The Johannesburg Branch was the first chapter of ORSSA. A new Pretoria Chapter was founded on 19 March 1970. The Western Cape Branch was founded on 14 August 1972. Branch chairmen also served on the national Executive Committee of ORSSA. One of the main tasks of the Executive Committee in its first year was to decide on membership issues. By 16 June 1970 membership had been granted to 75 individuals, of which 47 were for full membership and 28 for associate membership. The second annual congress of ORSSA was held in November 1970 at Iscor in Pretoria, where Jos Grobbelaar was elected as the new President. The other members of the new Executive Committee were D.D. Masterson (Vice-President), Dr. H.S. Sichel (Past President), Dr. J.D. Roode (Secretary), Dr. G.J. Rudolph (Treasurer), M.C.F. King (Editor), and J. Buttery and J.C. Joslin (Additional Members). In the new term of office two new branch chairmen also served in the Executive Committee, namely Dr. D.M. Hawkins (Johannesburg) and Dr. R.J. van den Heever (Pretoria).

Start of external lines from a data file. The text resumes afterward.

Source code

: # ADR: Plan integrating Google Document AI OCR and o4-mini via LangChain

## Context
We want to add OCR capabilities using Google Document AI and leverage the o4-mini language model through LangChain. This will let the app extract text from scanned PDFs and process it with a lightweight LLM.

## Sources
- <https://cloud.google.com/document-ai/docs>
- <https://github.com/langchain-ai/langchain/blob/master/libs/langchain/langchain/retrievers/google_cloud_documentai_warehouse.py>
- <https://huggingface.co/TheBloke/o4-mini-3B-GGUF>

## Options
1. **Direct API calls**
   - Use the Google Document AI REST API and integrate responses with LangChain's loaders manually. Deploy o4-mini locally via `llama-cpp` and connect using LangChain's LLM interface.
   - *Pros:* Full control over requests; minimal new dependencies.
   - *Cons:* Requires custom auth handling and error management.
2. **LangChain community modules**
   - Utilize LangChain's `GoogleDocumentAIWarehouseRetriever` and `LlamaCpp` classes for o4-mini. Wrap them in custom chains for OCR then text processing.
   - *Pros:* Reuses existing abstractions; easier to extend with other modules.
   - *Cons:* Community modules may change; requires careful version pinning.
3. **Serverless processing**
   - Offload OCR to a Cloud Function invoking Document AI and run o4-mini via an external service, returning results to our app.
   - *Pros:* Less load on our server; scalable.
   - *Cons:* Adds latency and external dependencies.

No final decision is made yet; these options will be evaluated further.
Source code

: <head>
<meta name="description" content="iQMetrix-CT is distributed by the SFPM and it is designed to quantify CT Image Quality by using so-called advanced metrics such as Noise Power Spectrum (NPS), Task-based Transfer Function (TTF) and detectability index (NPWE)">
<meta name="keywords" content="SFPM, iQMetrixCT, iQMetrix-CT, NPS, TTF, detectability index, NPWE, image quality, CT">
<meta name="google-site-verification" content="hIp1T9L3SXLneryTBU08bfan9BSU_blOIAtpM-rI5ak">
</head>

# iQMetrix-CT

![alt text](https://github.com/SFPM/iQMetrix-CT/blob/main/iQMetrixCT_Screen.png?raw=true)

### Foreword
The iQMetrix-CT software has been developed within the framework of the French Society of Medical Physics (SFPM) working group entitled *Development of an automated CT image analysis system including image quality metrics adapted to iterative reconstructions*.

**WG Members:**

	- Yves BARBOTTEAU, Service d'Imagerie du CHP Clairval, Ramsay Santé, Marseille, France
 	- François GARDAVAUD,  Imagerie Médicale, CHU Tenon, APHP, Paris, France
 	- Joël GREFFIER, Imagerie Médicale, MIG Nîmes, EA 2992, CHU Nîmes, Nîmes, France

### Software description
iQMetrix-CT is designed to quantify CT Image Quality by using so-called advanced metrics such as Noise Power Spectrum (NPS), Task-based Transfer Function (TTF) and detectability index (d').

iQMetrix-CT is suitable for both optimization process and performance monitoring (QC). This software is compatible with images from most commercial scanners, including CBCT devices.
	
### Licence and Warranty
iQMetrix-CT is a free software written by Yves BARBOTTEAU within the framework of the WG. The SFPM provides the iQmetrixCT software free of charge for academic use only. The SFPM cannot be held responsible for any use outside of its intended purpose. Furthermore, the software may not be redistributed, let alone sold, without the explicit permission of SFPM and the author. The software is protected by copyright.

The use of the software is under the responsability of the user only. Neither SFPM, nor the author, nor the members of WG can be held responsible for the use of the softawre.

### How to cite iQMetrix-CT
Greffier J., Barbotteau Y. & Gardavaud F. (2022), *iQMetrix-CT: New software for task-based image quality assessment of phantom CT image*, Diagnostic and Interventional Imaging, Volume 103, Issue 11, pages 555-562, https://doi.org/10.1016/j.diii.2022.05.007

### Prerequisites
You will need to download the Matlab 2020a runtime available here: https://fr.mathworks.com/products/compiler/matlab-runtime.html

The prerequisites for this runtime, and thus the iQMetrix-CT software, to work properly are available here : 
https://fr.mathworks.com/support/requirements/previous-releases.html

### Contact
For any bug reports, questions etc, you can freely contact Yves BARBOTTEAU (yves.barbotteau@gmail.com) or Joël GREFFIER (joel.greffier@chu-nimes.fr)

Since 1969 the society has had the following presidents: Dr H Sichel (1970), Mr JW Grobbelaar (1971), Mr D Masterson (1972), Dr GJ Rudolph (1973), Mr J Miller (1974), Mr K Sandrock (1975), Mr HID du Plessis (1976), Mr R Eales (1977), Prof TJ Stewart (1978), Prof JS Wolvaardt (1979), Dr MJ Venter (1980), Dr AH Money (1981), Mr M Splaine (1982), Mr D Masterson (1983), Dr LP Fatti (1984), Mr DW Evans (1985), Mr MA de Vries (1986), Mr HW Ittmann (1987), Prof G Erens (1988-1989), Ms A Pachyannis (1990-1991), Mr LA Visagie (1992-1993), Ms E Ferreira (1994-1995), Dr E Dixon (1996-1997), Prof JW Hearne (1998-1999), Dr PduT Fourie (2000-2001), Mr HW Ittmann (2002-2003), Prof WR Gevers (2004-2005), Ms KM Harmse (2006-2007), Prof VSS Yadavalli (2008-2009), Mr DW Evans (2010-2011), Prof JH van Vuuren (2012-2013), Prof HA Kruger (2014-2015), Mrs WC Pelser (2016-2017), Dr D Lötter (2018-2019), Ms Gemma Dawson (2020), Mr DW Evans (2021) and Mr D Clarke (2022-2023).

== Governance ==

At a national level the Society is managed by an Executive Committee (EC), which is elected annually at an Annual General Meeting (AGM) of the Society. The various members of the EC each have a specific portfolio for which they are responsible. The portfolios entail, inter alia, membership aspects, finances, the publications of the society, interaction with international societies, the different chapters of ORSSA, the website, etc. The EC consists of the following office bearers: (i) President, (ii) Vice-President (either elected to become the next President or The Past President who last held office), (iii) Secretary, (iv) Treasurer, (v) Head of Digital, (vi) Head of News, (vii) Head of Marketing, (viii) Head of Events (viii) Head of External Liaison (ix) ORiON Journal Editor-in-Chief, and (x) ORiON Journal Manager. EC members manage a number of subcommittees related to their specific portfolio.

== Membership ==

ORSSA has about 350 members - individuals (students, professors and researchers from university and research institutions, as well as professionals from industry) and corporate affiliates. The society offers the following membership grades: Student, Full, Fellowship, Retired, Honorary life as well as Corporate membership. The first two membership grades are open for application by individual persons. The Corporate membership is open for application by companies or institutions. The third and fifth membership grade are by invitation only, and finally, a full member may apply for retired membership status.

== Publications ==

ORiON is the official scholarly journal of ORSSA and has been published biannually since 1985. The journal enjoys accreditation by the national Department of Education and hence qualifies for government subsidies to authors employed by academic institutions. An interesting mixture between theoretical and applied work is published in ORiON, which welcomes contributions in the following four broad categories:
- new OR-related theory or methodologies,
- success stories in OR,
- OR case studies, and
- OR methodological reviews.
Members of the Society automatically receive paper copies of this journal.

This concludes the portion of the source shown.